腸間葉系を単離するための当社のプロトコルは、テロサイトの高収率をもたらします。この方法は、恒常性および疾患におけるテロサイトを含む細胞間相互作用を研究するための最初のプラットフォームを提供します。テロサイトは、利用可能な組織解離プロトコルに感受性のあるユニークな細胞です。
したがって、この技術の主な利点は、濃縮された生存可能なテロサイトを含む間葉の単離である。テロサイトを含む間葉系は、組織化された成長に必要なシグナル伝達分子および成長因子の源として、ex vivoで働き得る。はじめに、安楽死させたマウスから分離した腸を、冷たい滅菌PBSを含むペトリ皿で洗います。
腸をペトリ皿に入れます。そして、ボールチップハサミを使用して、腸管を縦方向に開き、糞便を洗い流します。腸を新鮮で冷たいPBSを含む新しい皿に移します。
もう一度腸を洗った後、小腸を1センチメートルの長さのセグメントに切断し、8ミリリットルのPBSで満たされた15ミリリットルの円錐形のチューブに移します。チューブを1秒間に1〜2サイクルで1分間手動で振ってください。溶液をペトリ皿に注ぎます。
そして、鉗子を使用して、セグメントを20ミリリットルの溶液で満たされた50ミリリットルの円錐形のチューブに移します A.チューブを摂氏37度のオービタルシェーカーインキュベーターに20分間入れます。インキュベーション後、チューブを毎秒4〜5サイクルで1分間手で激しく振って上皮を解離させます。この手順をもう一度繰り返します。
前に示したように断片を切断して洗浄した後、それらを10ミリリットルの滅菌PBSで満たされた新しい50ミリリットルのチューブに移し、1秒間に1〜2サイクルでチューブを1分間反転させます。溶液をペトリ皿に注ぎます。セグメントを10ミリリットルの滅菌PBSで満たされた新しい15ミリリットルのチューブに移し、毎秒1〜2サイクルで2分間穏やかに上下に傾けます。

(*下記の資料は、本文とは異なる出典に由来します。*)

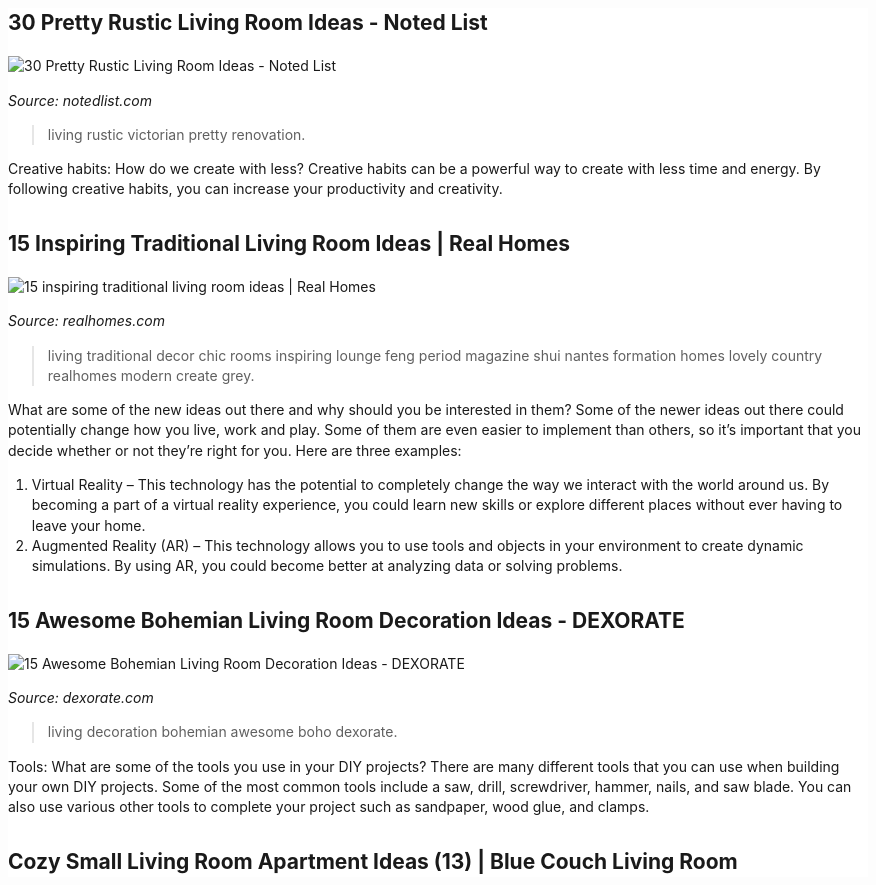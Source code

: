     
## 30 Pretty Rustic Living Room Ideas - Noted List

<img loading=lazy src="https://notedlist.com/wp-content/uploads/2016/03/rustic-living-room/29-rustic-living-room-ideas.jpg" onerror="this.onerror=null;this.src='https://tse2.mm.bing.net/th?id=OIP.HHJOirUGJB2N3GyiV9LDoQHaLH&amp;pid=15.1';" alt="30 Pretty Rustic Living Room Ideas - Noted List">

_Source: notedlist.com_

>living rustic victorian pretty renovation. 

	

Creative habits: How do we create with less?
Creative habits can be a powerful way to create with less time and energy. By following creative habits, you can increase your productivity and creativity.

    
## 15 Inspiring Traditional Living Room Ideas | Real Homes

<img loading=lazy src="https://cdn.mos.cms.futurecdn.net/kGnsY2kUDK8MjJYxCh6xSQ-1200-80.jpg" onerror="this.onerror=null;this.src='https://tse2.mm.bing.net/th?id=OIP.AF5Zq0d5JBrbDlJ9QJbE9wHaE8&amp;pid=15.1';" alt="15 inspiring traditional living room ideas | Real Homes">

_Source: realhomes.com_

>living traditional decor chic rooms inspiring lounge feng period magazine shui nantes formation homes lovely country realhomes modern create grey. 

	

What are some of the new ideas out there and why should you be interested in them?
Some of the newer ideas out there could potentially change how you live, work and play. Some of them are even easier to implement than others, so it’s important that you decide whether or not they’re right for you. Here are three examples: 
1) Virtual Reality – This technology has the potential to completely change the way we interact with the world around us. By becoming a part of a virtual reality experience, you could learn new skills or explore different places without ever having to leave your home. 
2) Augmented Reality (AR) – This technology allows you to use tools and objects in your environment to create dynamic simulations. By using AR, you could become better at analyzing data or solving problems.

    
## 15 Awesome Bohemian Living Room Decoration Ideas - DEXORATE

<img loading=lazy src="https://i1.wp.com/dexorate.com/wp-content/uploads/2019/03/Boho-Living-Room-Decoration-ideas.jpg?fit=1369%2C1050&amp;ssl=1" onerror="this.onerror=null;this.src='https://tse2.mm.bing.net/th?id=OIP.edn4vDdE9kr2kNatgtGrRgHaFr&amp;pid=15.1';" alt="15 Awesome Bohemian Living Room Decoration Ideas - DEXORATE">

_Source: dexorate.com_

>living decoration bohemian awesome boho dexorate. 

	

Tools: What are some of the tools you use in your DIY projects?
There are many different tools that you can use when building your own DIY projects. Some of the most common tools include a saw, drill, screwdriver, hammer, nails, and saw blade. You can also use various other tools to complete your project such as sandpaper, wood glue, and clamps.

    
## Cozy Small Living Room Apartment Ideas (13) | Blue Couch Living Room
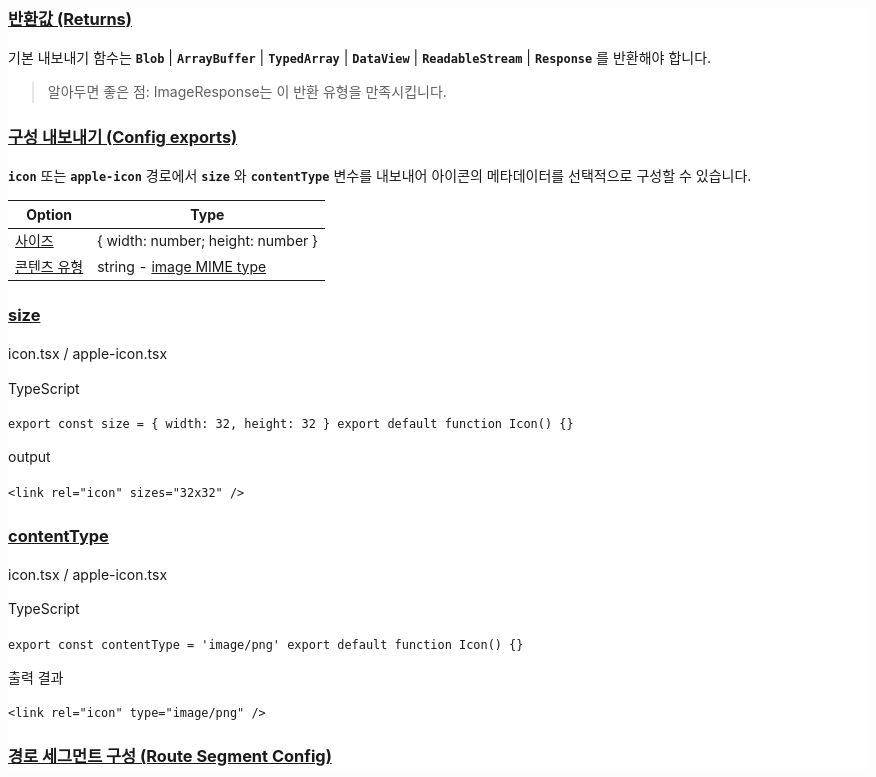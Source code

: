 ### **[반환값 (Returns)](https://nextjs.org/docs/app/api-reference/file-conventions/metadata/app-icons#returns)**

기본 내보내기 함수는 **`Blob`** | **`ArrayBuffer`** | **`TypedArray`** | **`DataView`** | **`ReadableStream`** | **`Response`** 를 반환해야 합니다.

> 알아두면 좋은 점: ImageResponse는 이 반환 유형을 만족시킵니다.

### **[구성 내보내기 (Config exports)](https://nextjs.org/docs/app/api-reference/file-conventions/metadata/app-icons#config-exports)**

**`icon`** 또는 **`apple-icon`** 경로에서 **`size`** 와 **`contentType`** 변수를 내보내어 아이콘의 메타데이터를 선택적으로 구성할 수 있습니다.

| Option                                                                                                   | Type                                                                                                                |
| -------------------------------------------------------------------------------------------------------- | ------------------------------------------------------------------------------------------------------------------- |
| [사이즈](https://nextjs.org/docs/app/api-reference/file-conventions/metadata/app-icons#size)             | { width: number; height: number }                                                                                   |
| [콘텐츠 유형](https://nextjs.org/docs/app/api-reference/file-conventions/metadata/app-icons#contenttype) | string - [image MIME type](https://developer.mozilla.org/en-US/docs/Web/HTTP/Basics_of_HTTP/MIME_types#image_types) |

### **[size](https://nextjs.org/docs/app/api-reference/file-conventions/metadata/app-icons#size)**

icon.tsx / apple-icon.tsx

TypeScript

```
export const size = { width: 32, height: 32 } export default function Icon() {}
```

<head> output

```
<link rel="icon" sizes="32x32" />
```

### **[contentType](https://nextjs.org/docs/app/api-reference/file-conventions/metadata/app-icons#contenttype)**

icon.tsx / apple-icon.tsx

TypeScript

```
export const contentType = 'image/png' export default function Icon() {}
```

<head> 출력 결과

```
<link rel="icon" type="image/png" />
```

### **[경로 세그먼트 구성 (Route Segment Config)](https://nextjs.org/docs/app/api-reference/file-conventions/metadata/app-icons#route-segment-config)**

バイオセーフティキャビネットの下で、鉗子を使用してセグメントを滅菌ラボワイプに置き、乾燥させます。乾いたら、セグメントをさらに細かく切ります。鉗子を使用して切断片を、ウェルあたり4ミリリットルの予熱消化溶液で満たされた6ウェルプレートに移します。
プレートを摂氏37度で50分間インキュベートし、20分ごとに手動でプレートを静かに振ってください。次に、パスツールピペットを使用して、4ミリリットルのDMEMで満たされた15ミリリットルの円錐管にピースを移します。チューブを毎秒4〜5サイクルで1分間手動で振って、単一の細胞懸濁液を取得します。
懸濁液を100マイクロメートルのストレーナーを通して50ミリリットルの円錐管に濾過する。ろ液を700gで摂氏4度で5分間遠心分離します。吸引により上清を廃棄し、細胞ペレットを5ミリリットルの2%FBS/PBSに再懸濁します。
懸濁液を700gで5分間でもう一度遠心分離した後、上清を捨て、細胞ペレットを12ミリリットルの培養液に再懸濁した。最後に、細胞懸濁液を6ウェルプレートに播種します。間葉系解離後、テロサイトは細胞特性を失い、丸い細胞形態を示し、初日には翌日に比べてGFP陽性細胞の数が少なくなります。
数日後、テロサイトは短い細胞プロセスを伴う小さな伸張された細胞形態を示します。播種の7〜10日後、テロサイトは細胞特性を取り戻し、長い細胞質プロセスを伴う大きく伸びた細胞形態を示します。フローサイトメトリーは細胞組成を明らかにします。
全体として、単離された細胞の69%がDAPI染色に基づいて生存可能であった。そしてこれらのうち、60.9%は上皮汚染と免疫細胞および内皮細胞を表しています。テロサイト画分はそれぞれ100kおよび70kFSCおよびSSCを超えて散在し、ゲート間葉のほぼ10%を占めた。
FACS分析により、テロサイトのサブセットはCD201およびGP38への陽性染色によって定義できることが明らかになりました。これらのマーカーを用いた1日培養間葉の免疫染色は、細胞が細胞特性を示さないにもかかわらず、これらの分子マーカーの発現を示した。この手順により、間質細胞の生存可能な単一細胞懸濁液が得られ、2D培養だけでなく、オルガノイドとの3D共培養やバイオプリンティングなどの他のアプリケーションに使用できます。